Required work: Copy every line of the data that includes the string "content".

** The data follows **

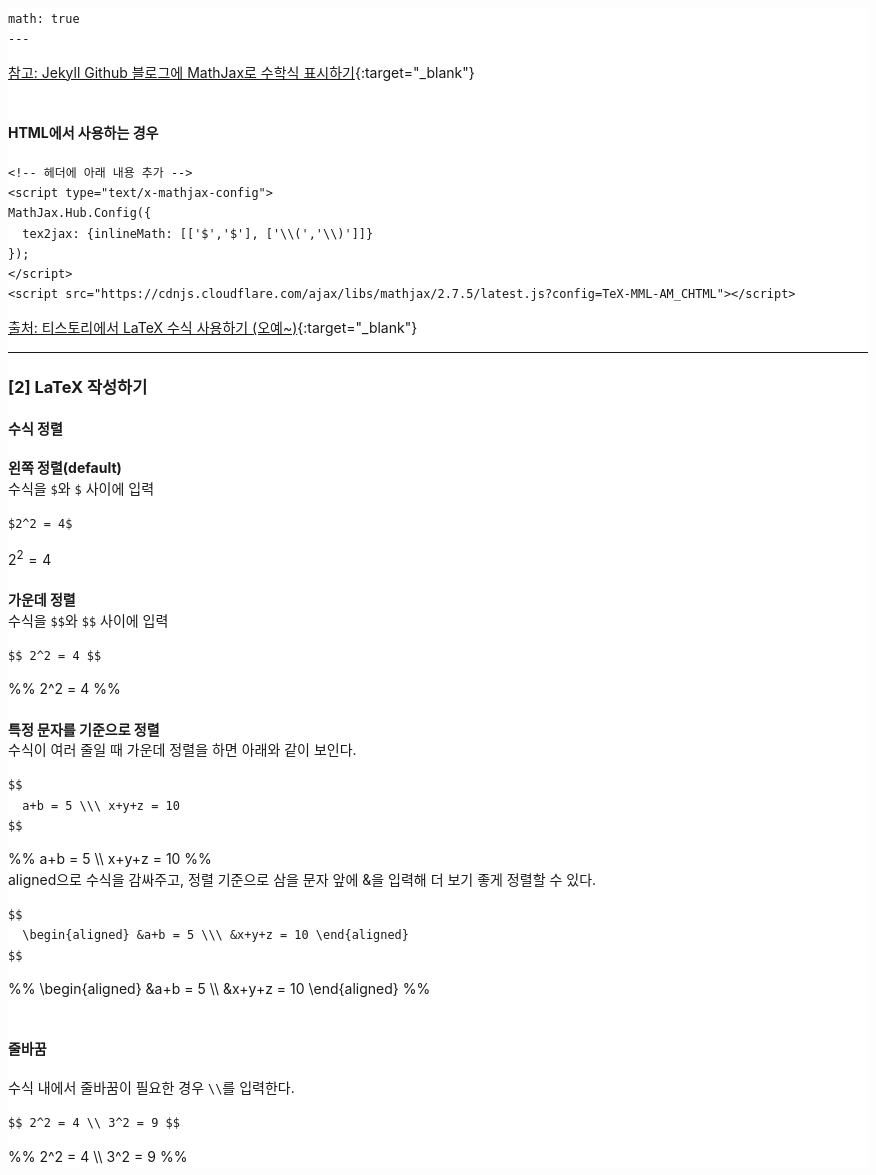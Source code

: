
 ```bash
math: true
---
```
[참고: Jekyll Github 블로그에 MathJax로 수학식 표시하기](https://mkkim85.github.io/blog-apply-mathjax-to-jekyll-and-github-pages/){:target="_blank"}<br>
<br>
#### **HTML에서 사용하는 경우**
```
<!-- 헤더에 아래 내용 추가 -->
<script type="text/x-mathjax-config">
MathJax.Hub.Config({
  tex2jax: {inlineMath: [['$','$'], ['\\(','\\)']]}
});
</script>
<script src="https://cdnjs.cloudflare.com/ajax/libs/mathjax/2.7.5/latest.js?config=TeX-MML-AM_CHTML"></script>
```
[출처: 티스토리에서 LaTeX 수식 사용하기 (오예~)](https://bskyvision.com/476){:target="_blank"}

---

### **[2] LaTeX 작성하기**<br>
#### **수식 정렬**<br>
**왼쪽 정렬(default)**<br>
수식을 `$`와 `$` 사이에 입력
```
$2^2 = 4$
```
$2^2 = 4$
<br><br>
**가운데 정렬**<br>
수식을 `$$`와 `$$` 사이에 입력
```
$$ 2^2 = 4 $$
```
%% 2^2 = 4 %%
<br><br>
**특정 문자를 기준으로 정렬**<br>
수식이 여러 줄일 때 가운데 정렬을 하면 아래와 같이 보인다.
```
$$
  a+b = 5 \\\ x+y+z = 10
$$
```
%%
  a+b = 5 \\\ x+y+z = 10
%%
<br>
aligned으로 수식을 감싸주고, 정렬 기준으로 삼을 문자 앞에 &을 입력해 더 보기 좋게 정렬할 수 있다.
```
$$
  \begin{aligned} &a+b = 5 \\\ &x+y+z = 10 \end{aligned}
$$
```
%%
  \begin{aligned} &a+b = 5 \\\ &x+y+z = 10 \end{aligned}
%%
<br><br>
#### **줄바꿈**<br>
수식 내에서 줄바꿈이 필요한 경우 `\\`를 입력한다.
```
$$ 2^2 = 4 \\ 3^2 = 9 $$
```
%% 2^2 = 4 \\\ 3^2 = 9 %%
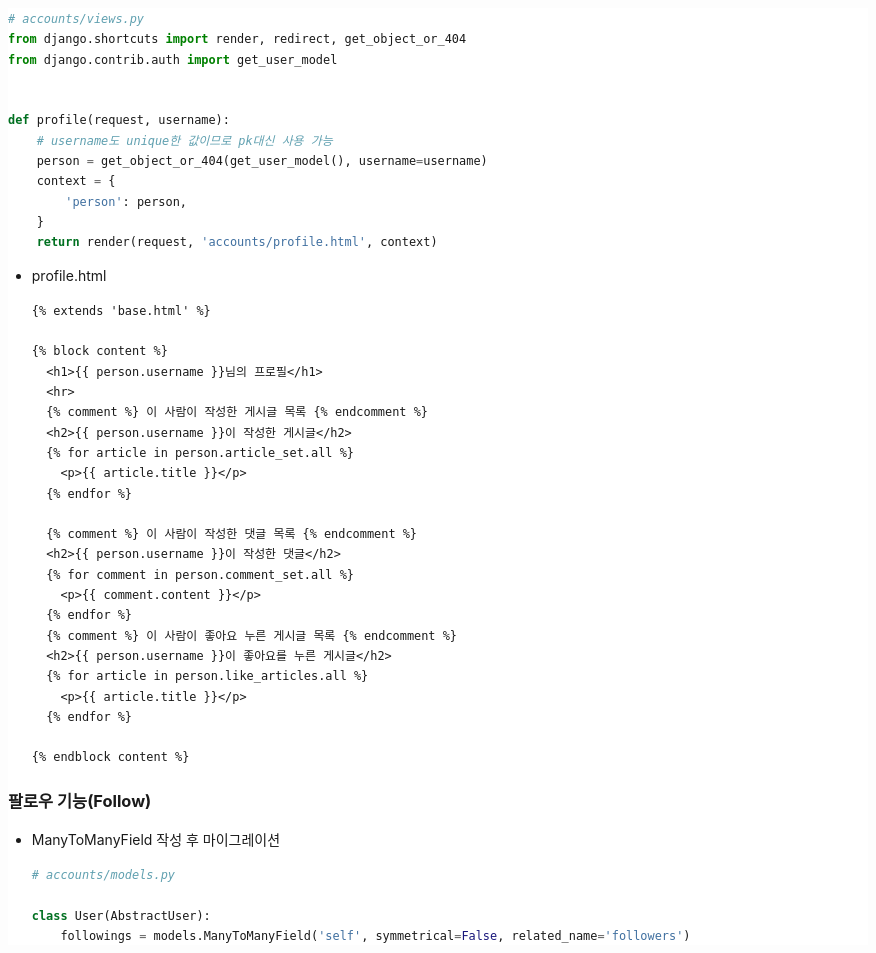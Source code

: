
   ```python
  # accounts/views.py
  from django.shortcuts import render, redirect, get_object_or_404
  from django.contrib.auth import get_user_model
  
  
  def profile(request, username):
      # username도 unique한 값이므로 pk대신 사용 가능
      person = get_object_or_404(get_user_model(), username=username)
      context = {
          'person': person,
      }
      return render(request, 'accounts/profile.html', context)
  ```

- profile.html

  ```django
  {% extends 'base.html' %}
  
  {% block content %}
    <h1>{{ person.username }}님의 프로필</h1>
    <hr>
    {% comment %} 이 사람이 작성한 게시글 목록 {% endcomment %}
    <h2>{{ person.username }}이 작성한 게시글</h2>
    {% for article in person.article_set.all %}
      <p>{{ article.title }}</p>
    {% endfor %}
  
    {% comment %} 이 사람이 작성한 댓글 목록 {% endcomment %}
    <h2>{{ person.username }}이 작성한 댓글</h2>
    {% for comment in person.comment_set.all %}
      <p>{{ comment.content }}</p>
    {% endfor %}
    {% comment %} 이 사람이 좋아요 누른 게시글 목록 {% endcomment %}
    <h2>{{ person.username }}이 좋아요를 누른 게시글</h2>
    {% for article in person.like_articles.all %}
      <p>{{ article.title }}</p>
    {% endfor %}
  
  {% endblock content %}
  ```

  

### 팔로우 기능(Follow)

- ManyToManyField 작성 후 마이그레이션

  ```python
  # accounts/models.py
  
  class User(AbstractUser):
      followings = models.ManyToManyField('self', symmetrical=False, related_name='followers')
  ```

** End of The data **
** The data follows **

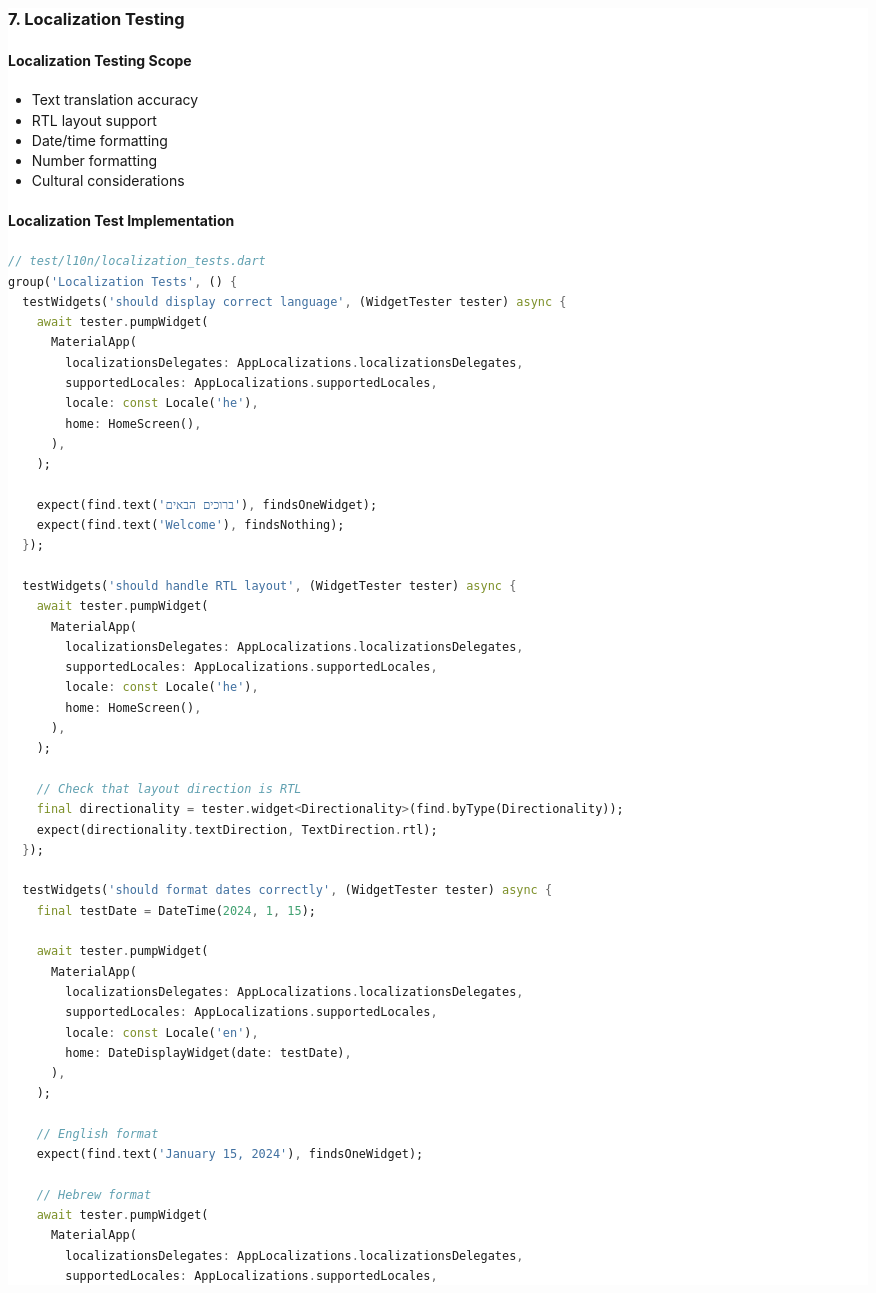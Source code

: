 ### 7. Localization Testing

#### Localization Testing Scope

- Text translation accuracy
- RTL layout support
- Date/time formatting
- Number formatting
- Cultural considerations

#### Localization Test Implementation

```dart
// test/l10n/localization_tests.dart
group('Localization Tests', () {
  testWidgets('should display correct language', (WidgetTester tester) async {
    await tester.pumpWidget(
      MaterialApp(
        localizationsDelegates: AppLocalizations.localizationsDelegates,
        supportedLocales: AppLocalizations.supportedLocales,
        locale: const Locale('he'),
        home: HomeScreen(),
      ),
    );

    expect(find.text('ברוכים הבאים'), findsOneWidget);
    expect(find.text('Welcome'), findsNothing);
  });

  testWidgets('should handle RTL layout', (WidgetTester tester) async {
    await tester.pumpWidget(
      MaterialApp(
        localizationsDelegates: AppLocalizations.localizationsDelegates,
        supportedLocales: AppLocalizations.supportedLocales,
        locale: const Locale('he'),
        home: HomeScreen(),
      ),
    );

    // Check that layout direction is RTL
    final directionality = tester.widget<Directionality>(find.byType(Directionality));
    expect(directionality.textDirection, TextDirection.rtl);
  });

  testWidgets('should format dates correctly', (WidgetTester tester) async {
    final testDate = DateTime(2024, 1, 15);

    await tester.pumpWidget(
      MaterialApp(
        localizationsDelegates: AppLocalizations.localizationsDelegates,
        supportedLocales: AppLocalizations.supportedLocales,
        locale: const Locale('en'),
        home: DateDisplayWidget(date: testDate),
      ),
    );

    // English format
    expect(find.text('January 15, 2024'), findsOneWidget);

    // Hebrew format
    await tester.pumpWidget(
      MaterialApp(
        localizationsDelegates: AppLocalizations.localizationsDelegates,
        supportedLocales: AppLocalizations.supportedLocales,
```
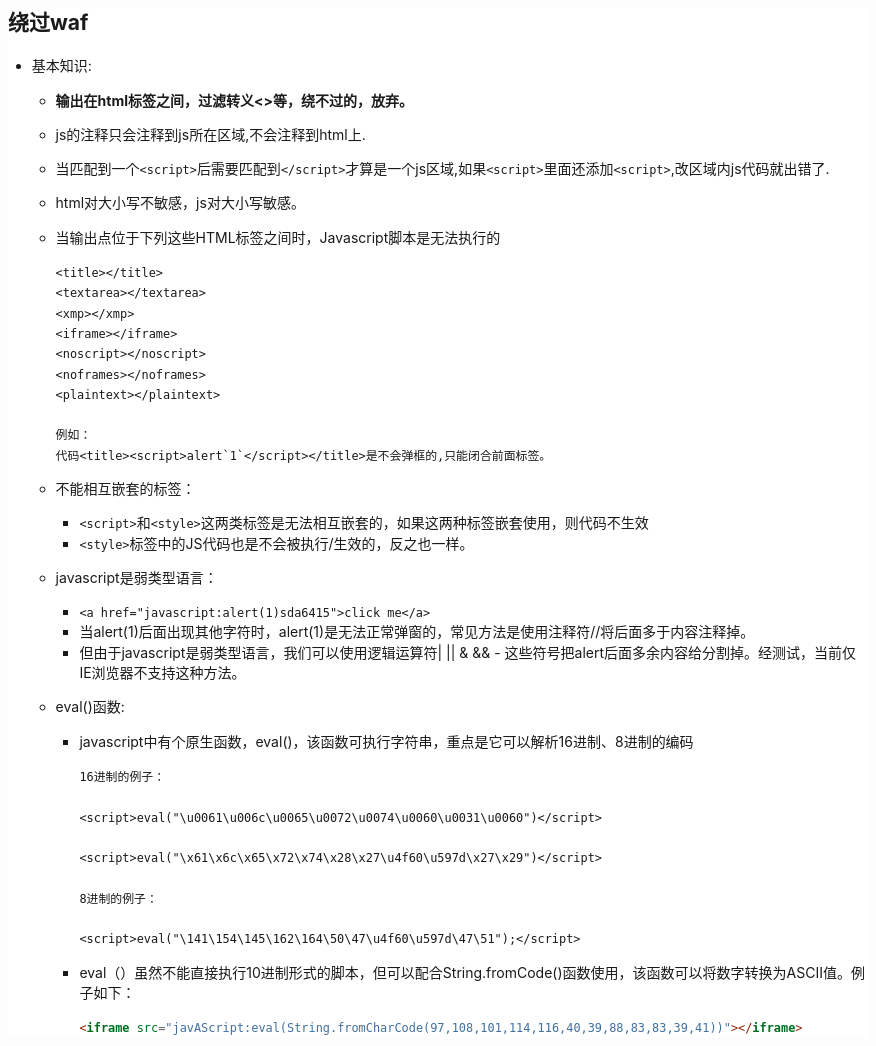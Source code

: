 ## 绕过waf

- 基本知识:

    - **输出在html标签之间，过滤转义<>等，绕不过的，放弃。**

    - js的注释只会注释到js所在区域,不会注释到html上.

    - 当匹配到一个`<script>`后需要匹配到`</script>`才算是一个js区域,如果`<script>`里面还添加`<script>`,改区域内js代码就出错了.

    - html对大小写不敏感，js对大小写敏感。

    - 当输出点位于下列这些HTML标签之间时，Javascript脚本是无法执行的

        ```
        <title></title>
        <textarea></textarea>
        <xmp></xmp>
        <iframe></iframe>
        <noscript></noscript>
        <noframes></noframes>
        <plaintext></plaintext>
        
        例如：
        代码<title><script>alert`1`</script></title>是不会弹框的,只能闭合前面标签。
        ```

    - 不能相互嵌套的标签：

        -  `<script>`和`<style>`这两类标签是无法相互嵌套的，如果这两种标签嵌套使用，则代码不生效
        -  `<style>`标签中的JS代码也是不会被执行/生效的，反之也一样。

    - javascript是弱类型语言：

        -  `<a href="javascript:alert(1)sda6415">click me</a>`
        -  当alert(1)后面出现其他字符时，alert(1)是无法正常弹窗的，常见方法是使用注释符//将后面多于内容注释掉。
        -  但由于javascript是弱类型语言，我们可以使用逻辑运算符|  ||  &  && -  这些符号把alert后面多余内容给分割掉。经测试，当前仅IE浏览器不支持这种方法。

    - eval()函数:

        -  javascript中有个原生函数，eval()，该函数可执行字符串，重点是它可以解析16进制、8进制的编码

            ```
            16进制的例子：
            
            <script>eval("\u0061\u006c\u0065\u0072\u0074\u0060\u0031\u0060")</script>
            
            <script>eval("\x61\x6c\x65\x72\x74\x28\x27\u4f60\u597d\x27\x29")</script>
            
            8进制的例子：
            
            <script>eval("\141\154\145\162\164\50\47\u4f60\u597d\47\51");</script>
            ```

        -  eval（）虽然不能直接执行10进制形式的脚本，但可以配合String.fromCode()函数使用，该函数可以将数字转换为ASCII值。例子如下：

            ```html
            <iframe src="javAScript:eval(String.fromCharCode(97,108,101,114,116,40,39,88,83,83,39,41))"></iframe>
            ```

** End of The data **
** The data follows **

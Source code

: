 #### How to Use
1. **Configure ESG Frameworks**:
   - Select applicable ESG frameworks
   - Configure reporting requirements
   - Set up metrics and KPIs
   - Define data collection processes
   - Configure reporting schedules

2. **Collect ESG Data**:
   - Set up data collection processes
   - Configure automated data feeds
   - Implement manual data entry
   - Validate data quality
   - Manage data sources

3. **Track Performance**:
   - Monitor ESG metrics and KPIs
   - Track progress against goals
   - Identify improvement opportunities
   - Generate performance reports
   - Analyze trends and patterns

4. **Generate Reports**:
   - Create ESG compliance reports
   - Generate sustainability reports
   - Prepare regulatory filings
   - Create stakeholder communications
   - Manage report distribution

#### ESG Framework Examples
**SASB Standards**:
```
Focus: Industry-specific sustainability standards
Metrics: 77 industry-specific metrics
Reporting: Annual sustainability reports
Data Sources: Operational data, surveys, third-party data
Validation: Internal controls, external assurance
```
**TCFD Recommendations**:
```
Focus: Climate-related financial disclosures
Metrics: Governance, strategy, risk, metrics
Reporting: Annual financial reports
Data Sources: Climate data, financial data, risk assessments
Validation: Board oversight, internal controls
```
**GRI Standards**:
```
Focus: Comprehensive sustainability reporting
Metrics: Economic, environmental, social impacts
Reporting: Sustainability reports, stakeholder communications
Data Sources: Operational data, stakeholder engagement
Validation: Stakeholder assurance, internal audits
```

** End of The data **

Solution to the problem:
  {% block content %}
      <p>{{ comment.content }}</p>
  {% endblock content %}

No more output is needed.